====== DATA FOR PROCESSING

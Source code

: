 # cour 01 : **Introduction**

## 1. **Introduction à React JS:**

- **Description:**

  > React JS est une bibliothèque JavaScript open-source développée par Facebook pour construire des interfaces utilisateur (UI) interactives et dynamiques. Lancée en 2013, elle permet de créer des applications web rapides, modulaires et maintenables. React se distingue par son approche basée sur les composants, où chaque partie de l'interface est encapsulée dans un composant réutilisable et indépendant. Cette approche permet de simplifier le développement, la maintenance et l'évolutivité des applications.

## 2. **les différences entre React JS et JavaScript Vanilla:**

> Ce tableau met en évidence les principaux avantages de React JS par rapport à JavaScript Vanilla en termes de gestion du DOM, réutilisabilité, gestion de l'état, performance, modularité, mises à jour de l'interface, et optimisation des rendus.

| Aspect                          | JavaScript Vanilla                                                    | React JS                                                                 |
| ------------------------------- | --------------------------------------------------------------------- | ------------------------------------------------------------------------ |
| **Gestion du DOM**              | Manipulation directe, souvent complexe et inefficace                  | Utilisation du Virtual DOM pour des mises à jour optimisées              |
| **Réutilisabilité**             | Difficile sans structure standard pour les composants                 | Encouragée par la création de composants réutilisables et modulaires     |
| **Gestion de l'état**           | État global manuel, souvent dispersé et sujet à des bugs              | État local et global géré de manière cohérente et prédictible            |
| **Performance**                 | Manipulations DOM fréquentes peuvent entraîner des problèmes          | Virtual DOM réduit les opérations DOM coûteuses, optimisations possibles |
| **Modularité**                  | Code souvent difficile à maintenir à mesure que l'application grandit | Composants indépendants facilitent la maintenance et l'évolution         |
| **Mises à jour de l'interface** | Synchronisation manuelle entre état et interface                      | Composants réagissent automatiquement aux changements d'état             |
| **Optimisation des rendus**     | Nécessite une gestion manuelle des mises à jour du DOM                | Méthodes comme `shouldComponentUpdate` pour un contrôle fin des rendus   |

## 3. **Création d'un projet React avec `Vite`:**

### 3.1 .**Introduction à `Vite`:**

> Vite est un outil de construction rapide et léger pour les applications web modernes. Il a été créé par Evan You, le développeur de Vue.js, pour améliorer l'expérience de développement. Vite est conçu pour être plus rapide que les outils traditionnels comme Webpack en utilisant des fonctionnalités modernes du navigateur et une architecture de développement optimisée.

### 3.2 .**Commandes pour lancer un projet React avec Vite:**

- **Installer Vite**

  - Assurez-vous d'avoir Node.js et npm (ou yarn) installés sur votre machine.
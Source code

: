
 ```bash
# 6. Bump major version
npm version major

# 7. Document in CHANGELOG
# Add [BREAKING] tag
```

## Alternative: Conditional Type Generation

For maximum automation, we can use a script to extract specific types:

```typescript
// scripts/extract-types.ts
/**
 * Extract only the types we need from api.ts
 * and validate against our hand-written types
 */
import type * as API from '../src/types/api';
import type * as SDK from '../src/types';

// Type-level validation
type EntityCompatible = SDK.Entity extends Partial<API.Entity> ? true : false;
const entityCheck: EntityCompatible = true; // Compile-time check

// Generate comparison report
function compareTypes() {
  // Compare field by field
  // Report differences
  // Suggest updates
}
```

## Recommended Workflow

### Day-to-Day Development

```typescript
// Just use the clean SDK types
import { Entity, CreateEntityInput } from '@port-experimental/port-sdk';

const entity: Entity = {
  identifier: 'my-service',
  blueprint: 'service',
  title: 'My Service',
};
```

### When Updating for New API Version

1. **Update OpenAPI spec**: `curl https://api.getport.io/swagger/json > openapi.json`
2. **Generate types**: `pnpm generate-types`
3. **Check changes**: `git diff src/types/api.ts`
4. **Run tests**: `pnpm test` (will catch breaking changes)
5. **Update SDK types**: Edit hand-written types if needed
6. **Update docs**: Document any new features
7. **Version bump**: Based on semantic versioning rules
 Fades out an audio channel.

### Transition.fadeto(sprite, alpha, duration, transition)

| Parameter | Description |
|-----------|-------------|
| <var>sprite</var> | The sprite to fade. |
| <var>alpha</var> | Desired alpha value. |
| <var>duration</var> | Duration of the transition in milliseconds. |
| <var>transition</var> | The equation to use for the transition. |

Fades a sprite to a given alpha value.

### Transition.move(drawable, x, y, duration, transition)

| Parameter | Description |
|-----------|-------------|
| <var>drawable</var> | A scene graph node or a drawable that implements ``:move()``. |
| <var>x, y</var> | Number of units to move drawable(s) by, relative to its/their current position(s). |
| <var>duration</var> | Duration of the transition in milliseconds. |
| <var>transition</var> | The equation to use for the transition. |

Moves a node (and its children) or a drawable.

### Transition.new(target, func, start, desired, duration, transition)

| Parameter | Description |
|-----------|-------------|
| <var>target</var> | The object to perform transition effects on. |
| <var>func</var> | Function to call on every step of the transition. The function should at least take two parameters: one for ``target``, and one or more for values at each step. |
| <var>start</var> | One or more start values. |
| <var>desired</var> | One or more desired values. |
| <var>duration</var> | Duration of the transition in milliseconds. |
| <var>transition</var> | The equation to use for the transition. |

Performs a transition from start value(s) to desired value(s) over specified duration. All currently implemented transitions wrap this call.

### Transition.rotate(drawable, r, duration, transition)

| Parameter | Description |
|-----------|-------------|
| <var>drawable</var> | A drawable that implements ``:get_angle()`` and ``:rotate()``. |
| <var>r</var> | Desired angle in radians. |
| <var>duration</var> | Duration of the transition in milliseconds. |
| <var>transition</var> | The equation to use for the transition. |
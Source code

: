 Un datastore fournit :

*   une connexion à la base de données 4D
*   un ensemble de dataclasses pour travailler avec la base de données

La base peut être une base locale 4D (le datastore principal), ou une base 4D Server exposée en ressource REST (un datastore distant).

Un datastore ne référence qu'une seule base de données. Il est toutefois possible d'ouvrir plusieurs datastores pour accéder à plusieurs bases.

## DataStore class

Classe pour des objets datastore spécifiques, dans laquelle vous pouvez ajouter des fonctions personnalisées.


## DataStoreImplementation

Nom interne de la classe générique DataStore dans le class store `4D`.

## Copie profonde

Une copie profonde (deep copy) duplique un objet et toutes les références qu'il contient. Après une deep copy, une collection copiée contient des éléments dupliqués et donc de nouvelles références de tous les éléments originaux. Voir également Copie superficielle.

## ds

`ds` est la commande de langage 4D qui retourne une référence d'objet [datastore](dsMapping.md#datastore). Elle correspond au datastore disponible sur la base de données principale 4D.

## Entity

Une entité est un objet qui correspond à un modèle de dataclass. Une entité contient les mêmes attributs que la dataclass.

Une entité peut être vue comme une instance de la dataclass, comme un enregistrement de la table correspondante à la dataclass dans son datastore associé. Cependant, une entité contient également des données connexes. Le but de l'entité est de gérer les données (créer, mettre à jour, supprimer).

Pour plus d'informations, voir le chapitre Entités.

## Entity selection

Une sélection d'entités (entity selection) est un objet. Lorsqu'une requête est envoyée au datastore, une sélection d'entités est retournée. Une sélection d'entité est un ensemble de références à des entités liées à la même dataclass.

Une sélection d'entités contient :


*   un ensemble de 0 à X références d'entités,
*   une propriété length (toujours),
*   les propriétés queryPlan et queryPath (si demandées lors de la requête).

============

» WORK INSTRUCTION
Would you retype exactly the lines above, from the line with "start values. |" to the line with "avec la base de données", with both end lines kept and nothing more?

» RESULT FOR THIS EXERCISE
| <var>start</var> | One or more start values. |
| <var>desired</var> | One or more desired values. |
| <var>duration</var> | Duration of the transition in milliseconds. |
| <var>transition</var> | The equation to use for the transition. |

Performs a transition from start value(s) to desired value(s) over specified duration. All currently implemented transitions wrap this call.

### Transition.rotate(drawable, r, duration, transition)

| Parameter | Description |
|-----------|-------------|
| <var>drawable</var> | A drawable that implements ``:get_angle()`` and ``:rotate()``. |
| <var>r</var> | Desired angle in radians. |
| <var>duration</var> | Duration of the transition in milliseconds. |
| <var>transition</var> | The equation to use for the transition. |
Source code

: Un datastore fournit :

*   une connexion à la base de données 4D
*   un ensemble de dataclasses pour travailler avec la base de données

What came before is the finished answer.